If you are working on the CUDA code, here are some useful CUDA debugging tips:

1. `CUDA_DEVICE_DEBUG=1` will enable CUDA device function debug symbols (`-g -G`).
    This will be particularly helpful in debugging device code. However, it will
    slow down the build process for about 50% (compared to only `DEBUG=1`), so use wisely.
2. `cuda-gdb` and `cuda-memcheck` are your best CUDA debugging friends. Unlike`gdb`,
   `cuda-gdb` can display actual values in a CUDA tensor (rather than all zeros).
3. CUDA supports a lot of C++11/14 features such as, `std::numeric_limits`, `std::nextafter`,
   `std::tuple` etc. in device code. Many of such features are possible because of the
   [--expt-relaxed-constexpr](https://docs.nvidia.com/cuda/cuda-c-programming-guide/index.html#constexpr-functions)
   nvcc flag. There is a known [issue](https://github.com/ROCm-Developer-Tools/HIP/issues/374)
   that ROCm errors out on device code, which uses such stl functions.

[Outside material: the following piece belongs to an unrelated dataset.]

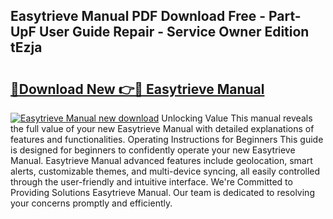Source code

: ## Easytrieve Manual PDF Download Free - Part-UpF User Guide Repair - Service Owner Edition tEzja

# <h2><a href="http://bc34078.oget.top/?id=Easytrieve+Manual">🔗Download New 👉🔴 Easytrieve Manual</a></h2>

[![Easytrieve Manual new download](https://i.imgur.com/5g1atiW.png)](http://bc34078.oget.top/?id=Easytrieve+Manual)
Unlocking Value This manual reveals the full value of your new Easytrieve Manual with detailed explanations of features and functionalities. Operating Instructions for Beginners This guide is designed for beginners to confidently operate your new Easytrieve Manual. Easytrieve Manual advanced features include geolocation, smart alerts, customizable themes, and multi-device syncing, all easily controlled through the user-friendly and intuitive interface. We're Committed to Providing Solutions Easytrieve Manual. Our team is dedicated to resolving your concerns promptly and efficiently.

4. A good performance metric for a CUDA kernel is the
   [Effective Memory Bandwidth](https://devblogs.nvidia.com/how-implement-performance-metrics-cuda-cc/).
   It is useful for you to measure this metric whenever you are writing/optimizing a CUDA
   kernel. Following script shows how we can measure the effective bandwidth of CUDA `uniform_`
   kernel.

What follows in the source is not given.